Artificial-intelligence procurement requires more than asking whether a supplier “uses artificial intelligence”. The buyer needs to understand where it is used, what it affects, which organisations and services depend on it, and which evidence will remain available during the contract.
A proportionate evidence request should cover
- intended purpose and excluded use;
- supplier, model and service dependencies;
- data sources and processing;
- user and affected-person groups;
- evaluation and acceptance criteria;
- human oversight and escalation;
- security, identity and access;
- transparency and user information;
- monitoring, incidents and corrective action;
- model, prompt, data and supplier change;
- subcontractors and exit;
- contract evidence and audit rights.
The depth should reflect the use case. A drafting assistant and a system influencing access to a public service do not require identical evidence.

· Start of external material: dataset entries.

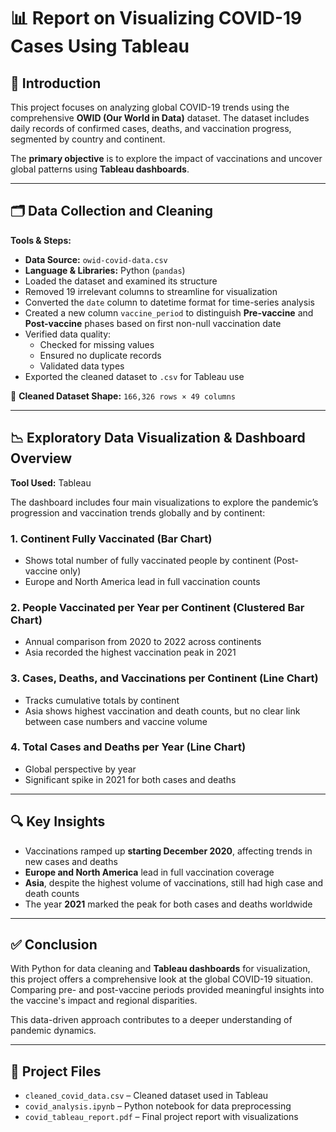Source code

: # 📊 Report on Visualizing COVID-19 Cases Using Tableau

## 🧾 Introduction

This project focuses on analyzing global COVID-19 trends using the comprehensive **OWID (Our World in Data)** dataset. The dataset includes daily records of confirmed cases, deaths, and vaccination progress, segmented by country and continent.

The **primary objective** is to explore the impact of vaccinations and uncover global patterns using **Tableau dashboards**.

---

## 🗂️ Data Collection and Cleaning

**Tools & Steps:**

- **Data Source:** `owid-covid-data.csv`
- **Language & Libraries:** Python (`pandas`)
- Loaded the dataset and examined its structure
- Removed 19 irrelevant columns to streamline for visualization
- Converted the `date` column to datetime format for time-series analysis
- Created a new column `vaccine_period` to distinguish **Pre-vaccine** and **Post-vaccine** phases based on first non-null vaccination date
- Verified data quality:
  - Checked for missing values
  - Ensured no duplicate records
  - Validated data types
- Exported the cleaned dataset to `.csv` for Tableau use

📐 **Cleaned Dataset Shape:** `166,326 rows × 49 columns`

---

## 📉 Exploratory Data Visualization & Dashboard Overview

**Tool Used:** Tableau

The dashboard includes four main visualizations to explore the pandemic’s progression and vaccination trends globally and by continent:

### 1. **Continent Fully Vaccinated (Bar Chart)**
- Shows total number of fully vaccinated people by continent (Post-vaccine only)
- Europe and North America lead in full vaccination counts

### 2. **People Vaccinated per Year per Continent (Clustered Bar Chart)**
- Annual comparison from 2020 to 2022 across continents
- Asia recorded the highest vaccination peak in 2021

### 3. **Cases, Deaths, and Vaccinations per Continent (Line Chart)**
- Tracks cumulative totals by continent
- Asia shows highest vaccination and death counts, but no clear link between case numbers and vaccine volume

### 4. **Total Cases and Deaths per Year (Line Chart)**
- Global perspective by year
- Significant spike in 2021 for both cases and deaths

---

## 🔍 Key Insights

- Vaccinations ramped up **starting December 2020**, affecting trends in new cases and deaths
- **Europe and North America** lead in full vaccination coverage
- **Asia**, despite the highest volume of vaccinations, still had high case and death counts
- The year **2021** marked the peak for both cases and deaths worldwide

---

## ✅ Conclusion

With Python for data cleaning and **Tableau dashboards** for visualization, this project offers a comprehensive look at the global COVID-19 situation. Comparing pre- and post-vaccine periods provided meaningful insights into the vaccine's impact and regional disparities.

This data-driven approach contributes to a deeper understanding of pandemic dynamics.

---

## 📁 Project Files

- `cleaned_covid_data.csv` – Cleaned dataset used in Tableau
- `covid_analysis.ipynb` – Python notebook for data preprocessing
- `covid_tableau_report.pdf` – Final project report with visualizations
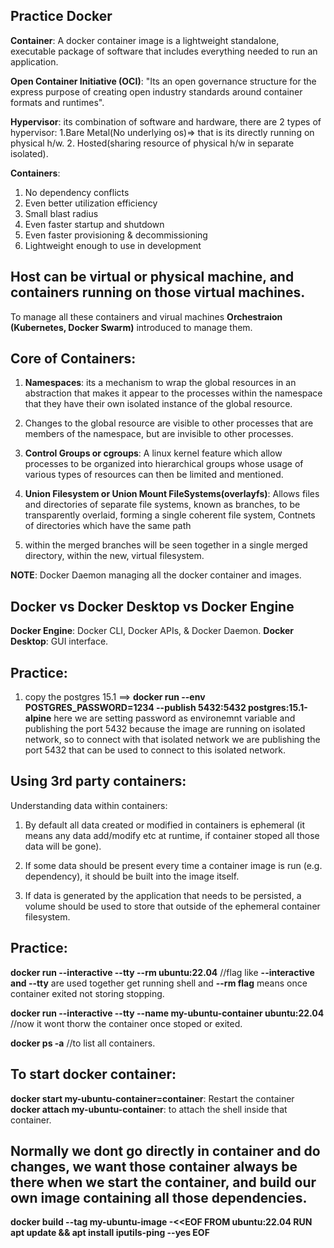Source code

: ## Practice Docker

**Container**: A docker container image is a lightweight standalone, executable package of software that includes everything needed to run an application.

**Open Container Initiative (OCI)**: "Its an open governance structure for the express purpose of creating open industry standards around container formats and runtimes".

**Hypervisor**: its combination of software and hardware, there are 2 types of hypervisor: 1.Bare Metal(No underlying os)=> that is its directly running on physical h/w.
2. Hosted(sharing resource of physical h/w in separate isolated). 

**Containers**:
1. No dependency conflicts
2. Even better utilization efficiency
3. Small blast radius
4. Even faster startup and shutdown
5. Even faster provisioning & decommissioning
6. Lightweight enough to use in development


## Host can be virtual or physical machine, and containers running on those virtual machines.
To manage all these containers and virual machines **Orchestraion (Kubernetes, Docker Swarm)** introduced to manage them.

## Core of Containers:
1. **Namespaces**: its a mechanism to wrap the global resources in an abstraction that makes it appear to the processes within the namespace that they have their own isolated instance of the global resource.
2. Changes to the global resource are visible to other processes that are members of the namespace, but are invisible to other processes.
  
3. **Control Groups or cgroups**: A linux kernel feature which allow processes to be organized into hierarchical groups whose usage of various types of resources can then be limited and mentioned.

4. **Union Filesystem or Union Mount FileSystems(overlayfs)**: Allows files and directories of separate file systems, known as branches, to be transparently overlaid, forming a single coherent file system, Contnets of directories which have the same path
5. within the merged branches will be seen together in a single merged directory, within the new, virtual filesystem.


**NOTE**: Docker Daemon managing all the docker container and images.

## Docker vs Docker Desktop vs Docker Engine

**Docker Engine**: Docker CLI, Docker APIs, & Docker Daemon.
**Docker Desktop**: GUI interface.



## Practice:
1. copy the postgres 15.1
==> **docker run --env POSTGRES_PASSWORD=1234  --publish 5432:5432 postgres:15.1-alpine**       here we are setting password as environemnt variable and publishing the port 5432 because the image are running on isolated network, so to connect with that isolated network  we are publishing the port 5432 that can be used to connect to this isolated network.

 
## Using 3rd party containers:

Understanding data within containers:
1. By default all data created or modified in containers is ephemeral (it means any data add/modify etc at runtime, if container stoped all those data will be gone).

2. If some data should be present every time a container image is run (e.g. dependency), it should be built into the image itself.

3. If data is generated by the application that needs to be persisted, a volume should be used to store that outside of the ephemeral container filesystem.



## Practice:
**docker run --interactive --tty --rm ubuntu:22.04**    //flag like **--interactive and --tty** are used together get running shell and **--rm flag** means once container  exited not storing stopping.

**docker run --interactive --tty --name my-ubuntu-container ubuntu:22.04** //now it wont thorw the container once stoped or exited. 

**docker ps -a**  //to list all containers.

## To start docker container:
**docker start my-ubuntu-container=container**: Restart the container
**docker attach my-ubuntu-container**: to attach the shell inside that container.

## Normally we dont go directly in container and do changes,  we want those container always be there when we start the container, and build our own image containing all those dependencies.

**docker build --tag my-ubuntu-image -<<EOF FROM ubuntu:22.04 RUN apt update && apt install iputils-ping --yes EOF**






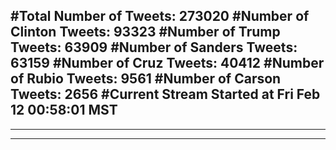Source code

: #Total Number of Tweets: 273020 
#Number of Clinton Tweets: 93323
#Number of Trump Tweets: 63909
#Number of Sanders Tweets: 63159
#Number of Cruz Tweets: 40412
#Number of Rubio Tweets: 9561
#Number of Carson Tweets: 2656
#Current Stream Started at Fri Feb 12 00:58:01 MST
---
---
---
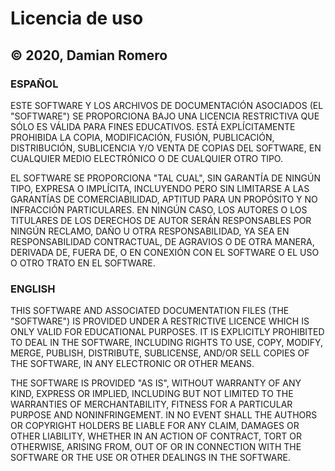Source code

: # Licencia de uso

## © 2020, Damian Romero

### ESPAÑOL

ESTE SOFTWARE Y LOS ARCHIVOS DE DOCUMENTACIÓN ASOCIADOS (EL "SOFTWARE") SE PROPORCIONA BAJO UNA LICENCIA RESTRICTIVA QUE SÓLO ES VÁLIDA PARA FINES EDUCATIVOS. ESTÁ EXPLÍCITAMENTE PROHIBIDA LA COPIA, MODIFICACIÓN, FUSIÓN, PUBLICACIÓN, DISTRIBUCIÓN, SUBLICENCIA Y/O VENTA DE COPIAS DEL SOFTWARE, EN CUALQUIER MEDIO ELECTRÓNICO O DE CUALQUIER OTRO TIPO.

EL SOFTWARE SE PROPORCIONA "TAL CUAL", SIN GARANTÍA DE NINGÚN TIPO, EXPRESA O IMPLÍCITA, INCLUYENDO PERO SIN LIMITARSE A LAS GARANTÍAS DE COMERCIABILIDAD, APTITUD PARA UN PROPÓSITO Y NO INFRACCIÓN PARTICULARES. EN NINGÚN CASO, LOS AUTORES O LOS TITULARES DE LOS DERECHOS DE AUTOR SERÁN RESPONSABLES POR NINGÚN RECLAMO, DAÑO U OTRA RESPONSABILIDAD, YA SEA EN RESPONSABILIDAD CONTRACTUAL, DE AGRAVIOS O DE OTRA MANERA, DERIVADA DE, FUERA DE, O EN CONEXIÓN CON EL SOFTWARE O EL USO O OTRO TRATO EN EL SOFTWARE.


### ENGLISH

THIS SOFTWARE AND ASSOCIATED DOCUMENTATION FILES (THE "SOFTWARE") IS PROVIDED UNDER A  RESTRICTIVE LICENCE WHICH IS ONLY VALID FOR EDUCATIONAL PURPOSES. IT IS EXPLICITLY PROHIBITED TO DEAL IN THE SOFTWARE, INCLUDING  RIGHTS TO USE, COPY, MODIFY, MERGE, PUBLISH, DISTRIBUTE, SUBLICENSE, AND/OR SELL COPIES OF THE SOFTWARE, IN ANY ELECTRONIC OR OTHER MEANS.

THE SOFTWARE IS PROVIDED "AS IS", WITHOUT WARRANTY OF ANY KIND, EXPRESS OR IMPLIED, INCLUDING BUT NOT LIMITED TO THE WARRANTIES OF MERCHANTABILITY, FITNESS FOR A PARTICULAR PURPOSE AND NONINFRINGEMENT. IN NO EVENT SHALL THE AUTHORS OR COPYRIGHT HOLDERS BE LIABLE FOR ANY CLAIM, DAMAGES OR OTHER LIABILITY, WHETHER IN AN ACTION OF CONTRACT, TORT OR OTHERWISE, ARISING FROM, OUT OF OR IN CONNECTION WITH THE SOFTWARE OR THE USE OR OTHER DEALINGS IN THE SOFTWARE.
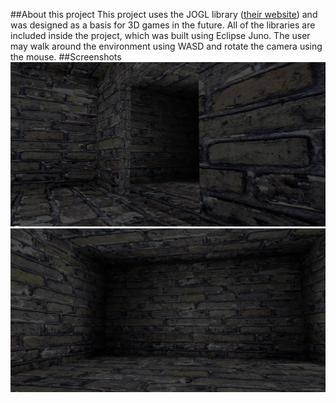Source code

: ##About this project
This project uses the JOGL library ([their website](https://www.jogamp.org)) and was designed as a basis for 3D games in the future. 
All of the libraries are included inside the project, which was built using Eclipse Juno. 
The user may walk around the environment using WASD and rotate the camera using the mouse.
##Screenshots
!["Side view of door"](Shot_1.jpg "")
!["Lighting around room corners"](Shot_2.jpg "")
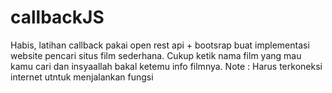 # callbackJS
Habis, latihan callback pakai open rest api + bootsrap buat implementasi website pencari situs film sederhana. Cukup ketik nama film yang mau kamu cari dan insyaallah bakal ketemu info filmnya.
Note : Harus terkoneksi internet utntuk menjalankan fungsi
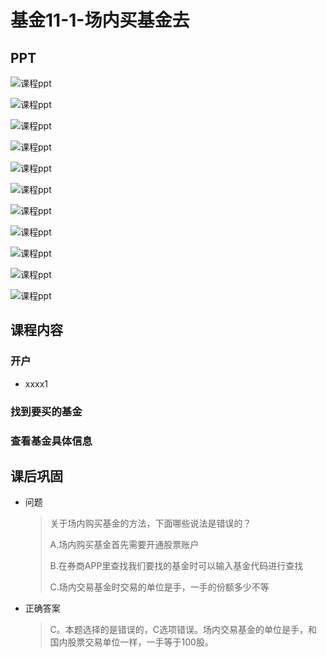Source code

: # 基金11-1-场内买基金去

## PPT

![课程ppt](assets/11-1-1.jpeg)

![课程ppt](assets/11-1-2.jpeg)

![课程ppt](assets/11-1-3.jpeg)

![课程ppt](assets/11-1-4.jpeg)

![课程ppt](assets/11-1-5.jpeg)

![课程ppt](assets/11-1-6.jpeg)

![课程ppt](assets/11-1-7.jpeg)

![课程ppt](assets/11-1-8.jpeg)

![课程ppt](assets/11-1-9.jpeg)

![课程ppt](assets/11-1-10.jpeg)

![课程ppt](assets/11-1-11.jpeg)

## 课程内容

### 开户

- xxxx1

  > 

### 找到要买的基金

### 查看基金具体信息

## 课后巩固

- 问题

  > 关于场内购买基金的方法，下面哪些说法是错误的？
  >
  > A.场内购买基金首先需要开通股票账户
  >
  > B.在券商APP里查找我们要找的基金时可以输入基金代码进行查找
  >
  > C.场内交易基金时交易的单位是手，一手的份额多少不等

- 正确答案

  > C。本题选择的是错误的，C选项错误。场内交易基金的单位是手，和国内股票交易单位一样，一手等于100股。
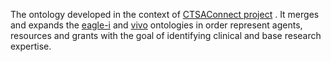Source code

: The ontology developed in the context of [CTSAConnect project](http://ctsaconnect.org) . It merges and expands the [eagle-i](http://code.google.com/p/eagle-i/) and [vivo](http://vivoweb.org) ontologies in order represent agents, resources and grants with the goal of identifying clinical and base research expertise.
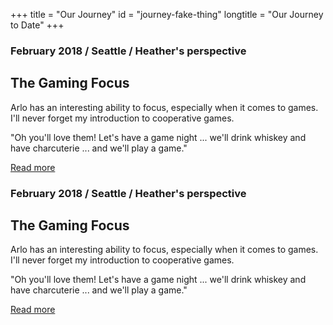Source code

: +++
title = "Our Journey"
id = "journey-fake-thing"
longtitle = "Our Journey to Date"
+++

<section class="entry odd">
<div class="details">
<div class="meta">
<h3>February 2018 / Seattle / Heather's perspective</h3>
<h2>The Gaming Focus</h2>
</div>
<div class="excerpt">
<p>Arlo has an interesting ability to focus, especially when it comes to games. I'll never forget my introduction to cooperative games.</p>
<p>"Oh you'll love them! Let's have a game night ... we'll drink whiskey and have charcuterie ... and we'll play a game."</p>
</div>
<div class="read-more">
<a href="journal/gaming-focus">Read more</a>
</div>
<div class="mini-gallery react-mini-gallery" data-tag="ah19-gaming"></div>
</div>
<a href="journal/gaming-focus" class="teaser-image" style="background-image: url(/img/labrador-dog.jpg)"></a>
</section>

<section class="entry even">
<div class="details">
<div class="meta">
<h3>February 2018 / Seattle / Heather's perspective</h3>
<h2>The Gaming Focus</h2>
</div>
<div class="excerpt">
<p>Arlo has an interesting ability to focus, especially when it comes to games. I'll never forget my introduction to cooperative games.</p>
<p>"Oh you'll love them! Let's have a game night ... we'll drink whiskey and have charcuterie ... and we'll play a game."</p>
</div>
<div class="read-more">
<a href="journal/gaming-focus">Read more</a>
</div>
</div>
<div class="mini-gallery react-mini-gallery" data-tag="ah19-gaming"></div>
<a href="journal/gaming-focus" class="teaser-image" style="background-image: url(/img/labrador-dog.jpg)"></a>
</section>

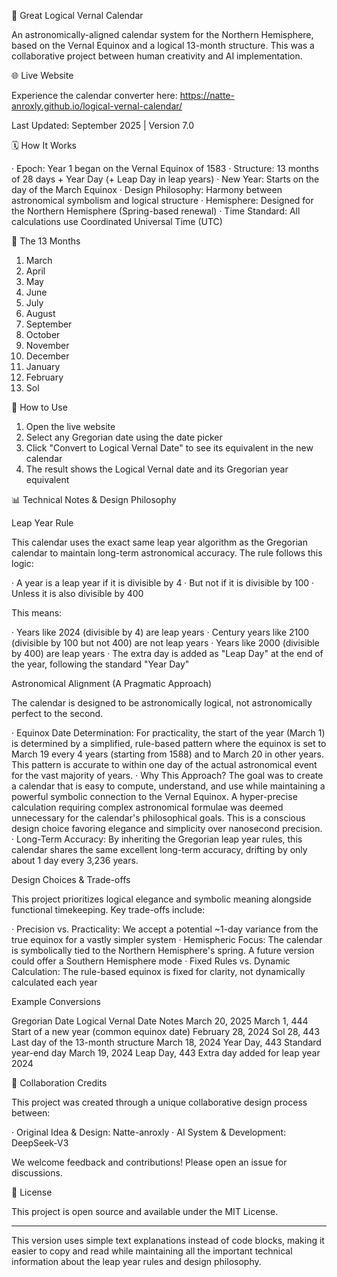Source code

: 🌟 Great Logical Vernal Calendar

An astronomically-aligned calendar system for the Northern Hemisphere, based on the Vernal Equinox and a logical 13-month structure. This was a collaborative project between human creativity and AI implementation.

🌐 Live Website

Experience the calendar converter here:
https://natte-anroxly.github.io/logical-vernal-calendar/

Last Updated: September 2025 | Version 7.0

🗓️ How It Works

· Epoch: Year 1 began on the Vernal Equinox of 1583
· Structure: 13 months of 28 days + Year Day (+ Leap Day in leap years)
· New Year: Starts on the day of the March Equinox
· Design Philosophy: Harmony between astronomical symbolism and logical structure
· Hemisphere: Designed for the Northern Hemisphere (Spring-based renewal)
· Time Standard: All calculations use Coordinated Universal Time (UTC)

📜 The 13 Months

1. March
2. April
3. May
4. June
5. July
6. August
7. September
8. October
9. November
10. December
11. January
12. February
13. Sol

🚀 How to Use

1. Open the live website
2. Select any Gregorian date using the date picker
3. Click "Convert to Logical Vernal Date" to see its equivalent in the new calendar
4. The result shows the Logical Vernal date and its Gregorian year equivalent

📊 Technical Notes & Design Philosophy

Leap Year Rule

This calendar uses the exact same leap year algorithm as the Gregorian calendar to maintain long-term astronomical accuracy. The rule follows this logic:

· A year is a leap year if it is divisible by 4
· But not if it is divisible by 100
· Unless it is also divisible by 400

This means:

· Years like 2024 (divisible by 4) are leap years
· Century years like 2100 (divisible by 100 but not 400) are not leap years
· Years like 2000 (divisible by 400) are leap years
· The extra day is added as "Leap Day" at the end of the year, following the standard "Year Day"

Astronomical Alignment (A Pragmatic Approach)

The calendar is designed to be astronomically logical, not astronomically perfect to the second.

· Equinox Date Determination: For practicality, the start of the year (March 1) is determined by a simplified, rule-based pattern where the equinox is set to March 19 every 4 years (starting from 1588) and to March 20 in other years. This pattern is accurate to within one day of the actual astronomical event for the vast majority of years.
· Why This Approach? The goal was to create a calendar that is easy to compute, understand, and use while maintaining a powerful symbolic connection to the Vernal Equinox. A hyper-precise calculation requiring complex astronomical formulae was deemed unnecessary for the calendar's philosophical goals. This is a conscious design choice favoring elegance and simplicity over nanosecond precision.
· Long-Term Accuracy: By inheriting the Gregorian leap year rules, this calendar shares the same excellent long-term accuracy, drifting by only about 1 day every 3,236 years.

Design Choices & Trade-offs

This project prioritizes logical elegance and symbolic meaning alongside functional timekeeping. Key trade-offs include:

· Precision vs. Practicality: We accept a potential ~1-day variance from the true equinox for a vastly simpler system
· Hemispheric Focus: The calendar is symbolically tied to the Northern Hemisphere's spring. A future version could offer a Southern Hemisphere mode
· Fixed Rules vs. Dynamic Calculation: The rule-based equinox is fixed for clarity, not dynamically calculated each year

Example Conversions

Gregorian Date Logical Vernal Date Notes
March 20, 2025 March 1, 444 Start of a new year (common equinox date)
February 28, 2024 Sol 28, 443 Last day of the 13-month structure
March 18, 2024 Year Day, 443 Standard year-end day
March 19, 2024 Leap Day, 443 Extra day added for leap year 2024

🤝 Collaboration Credits

This project was created through a unique collaborative design process between:

· Original Idea & Design: Natte-anroxly
· AI System & Development: DeepSeek-V3

We welcome feedback and contributions! Please open an issue for discussions.

📄 License

This project is open source and available under the MIT License.

---

This version uses simple text explanations instead of code blocks, making it easier to copy and read while maintaining all the important technical information about the leap year rules and design philosophy.
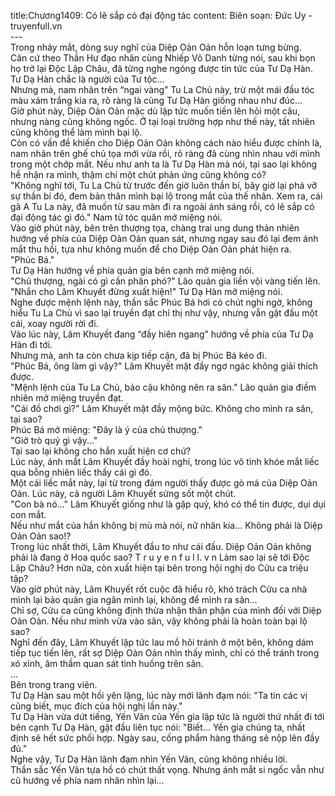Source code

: title:Chương1409: Có lẽ sắp có đại động tác
content:
Biên soạn: Đức Uy - truyenfull.vn<br>---<br>Trong nháy mắt, dòng suy nghĩ của Diệp Oản Oản hỗn loạn tưng bừng.<br>Căn cứ theo Thần Hư đạo nhân cùng Nhiếp Vô Danh từng nói, sau khi bọn họ trở lại Độc Lập Châu, đã từng nghe ngóng được tin tức của Tư Dạ Hàn.<br>Tư Dạ Hàn chắc là người của Tư tộc...<br>Nhưng mà, nam nhân trên “ngai vàng” Tu La Chủ này, trừ một mái đầu tóc màu xám trắng kia ra, rõ ràng là cùng Tư Dạ Hàn giống nhau như đúc...<br>Giờ phút này, Diệp Oản Oản mặc dù lập tức muốn tiến lên hỏi một câu, nhưng nàng cũng không ngốc. Ở tại loại trường hợp như thế này, tất nhiên cũng không thể làm mình bại lộ.<br>Còn có vấn đề khiến cho Diệp Oản Oản không cách nào hiểu được chính là, nam nhân trên ghế chủ tọa mới vừa rồi, rõ ràng đã cùng nhìn nhau với mình trong một chớp mắt. Nếu như anh ta là Tư Dạ Hàn mà nói, tại sao lại không hề nhận ra mình, thậm chí một chút phản ứng cũng không có?<br>"Không nghĩ tới, Tu La Chủ từ trước đến giờ luôn thần bí, bây giờ lại phá vỡ sự thần bí đó, đem bản thân mình bại lộ trong mắt của thế nhân. Xem ra, cái gã A Tu La này, đã muốn từ sau màn đi ra ngoài ánh sáng rồi, có lẽ sắp có đại động tác gì đó." Nam tử tóc quăn mở miệng nói.<br>Vào giờ phút này, bên trên thượng tọa, chàng trai ung dung thản nhiên hướng về phía của Diệp Oản Oản quan sát, nhưng ngay sau đó lại đem ánh mắt thu hồi, tựa như không muốn để cho Diệp Oản Oản phát hiện ra.<br>"Phúc Bá."<br>Tư Dạ Hàn hướng về phía quản gia bên cạnh mở miệng nói.<br>"Chủ thượng, ngài có gì cần phân phó?" Lão quản gia liền vội vàng tiến lên.<br>"Nhắn cho Lâm Khuyết đừng xuất hiện!" Tư Dạ Hàn mở miệng nói.<br>Nghe được mệnh lệnh này, thần sắc Phúc Bá hơi có chút nghi ngờ, không hiểu Tu La Chủ vì sao lại truyền đạt chỉ thị như vậy, nhưng vẫn gật đầu một cái, xoay người rời đi.<br>Vào lúc này, Lâm Khuyết đang “đầy hiên ngang” hướng về phía của Tư Dạ Hàn đi tới.<br>Nhưng mà, anh ta còn chưa kịp tiếp cận, đã bị Phúc Bá kéo đi.<br>"Phúc Bá, ông làm gì vậy?" Lâm Khuyết mặt đầy ngơ ngác không giải thích được.<br>"Mệnh lệnh của Tu La Chủ, bảo cậu không nên ra sân." Lão quản gia điềm nhiên mở miệng truyền đạt.<br>"Cái đồ chơi gì?" Lâm Khuyết mặt đầy mộng bức. Không cho mình ra sân, tại sao?<br>Phúc Bá mở miệng: "Đây là ý của chủ thượng."<br>"Giở trò quỷ gì vậy..."<br>Tại sao lại không cho hắn xuất hiện cơ chứ?<br>Lúc này, ánh mắt Lâm Khuyết đầy hoài nghi, trong lúc vô tình khóe mắt liếc qua bỗng nhiên liếc thấy cái gì đó.<br>Một cái liếc mắt này, lại từ trong đám người thấy được gò má của Diệp Oản Oản. Lúc này, cả người Lâm Khuyết sửng sốt một chút.<br>"Con bà nó..." Lâm Khuyết giống như là gặp quỷ, khó có thể tin được, dụi dụi con mắt.<br>Nếu như mắt của hắn không bị mù mà nói, nữ nhân kia... Không phải là Diệp Oản Oản sao!?<br>Trong lúc nhất thời, Lâm Khuyết đầu to như cái đấu. Diệp Oản Oản không phải là đang ở Hoa quốc sao? T r u y e n f u l l. v n Làm sao lại sẽ tới Độc Lập Châu? Hơn nữa, còn xuất hiện tại bên trong hội nghị do Cửu ca triệu tập?<br>Vào giờ phút này, Lâm Khuyết rốt cuộc đã hiểu rõ, khó trách Cửu ca nhà mình lại bảo quản gia ngăn mình lại, không để mình ra sân…<br>Chỉ sợ, Cửu ca cũng không định thừa nhận thân phận của mình đối với Diệp Oản Oản. Nếu như mình vừa vào sân, vậy không phải là hoàn toàn bại lộ sao?<br>Nghĩ đến đây, Lâm Khuyết lập tức lau mồ hôi tránh ở một bên, không dám tiếp tục tiến lên, rất sợ Diệp Oản Oản nhìn thấy mình, chỉ có thể tránh trong xó xỉnh, âm thầm quan sát tình huống trên sân.<br>...<br>Bên trong trang viên.<br>Tư Dạ Hàn sau một hồi yên lặng, lúc này mới lãnh đạm nói: "Ta tin các vị cũng biết, mục đích của hội nghị lần này."<br>Tư Dạ Hàn vừa dứt tiếng, Yến Vân của Yến gia lập tức là người thứ nhất đi tới bên cạnh Tư Dạ Hàn, gật đầu liên tục nói: "Biết... Yến gia chúng ta, nhất định sẽ hết sức phối hợp. Ngày sau, cống phẩm hàng tháng sẽ nộp lên đầy đủ."<br>Nghe vậy, Tư Dạ Hàn lãnh đạm nhìn Yến Vân, cũng không nhiều lời.<br>Thần sắc Yến Vân tựa hồ có chút thất vọng. Nhưng ánh mắt si ngốc vẫn như cũ hướng về phía nam nhân nhìn lại...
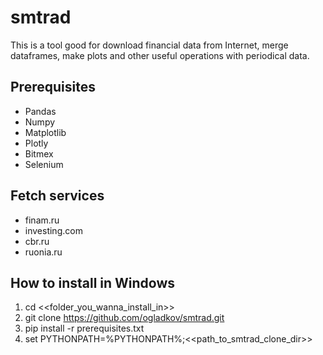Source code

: # smtrad
This is a tool good for download financial data from Internet, merge dataframes, make plots and other useful operations with periodical data.

## Prerequisites
* Pandas
* Numpy
* Matplotlib
* Plotly
* Bitmex
* Selenium

## Fetch services
* finam.ru
* investing.com
* cbr.ru
* ruonia.ru

## How to install in Windows
1. cd <<folder_you_wanna_install_in>>
2. git clone https://github.com/ogladkov/smtrad.git
3. pip install -r prerequisites.txt
4. set PYTHONPATH=%PYTHONPATH%;<<path_to_smtrad_clone_dir>>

Buyers should distinguish four states
- evidence supplied and verified;
- evidence supplied but not independently checked;
- planned control;
- unsupported assertion.
The procurement should also define what happens after award. Contract evidence should be refreshed when the system, model, supplier, intended purpose or material risk changes.
United Kingdom procurement guidance provides optional disclosure questions and encourages proportionate due diligence. European public buyers have model contractual clauses for high-risk and non-high-risk systems. Those sources support a structured approach, but they do not remove the need for legal and sector-specific review.
DDAI view: procurement should create the first lifecycle evidence record, not another questionnaire that becomes obsolete at signature.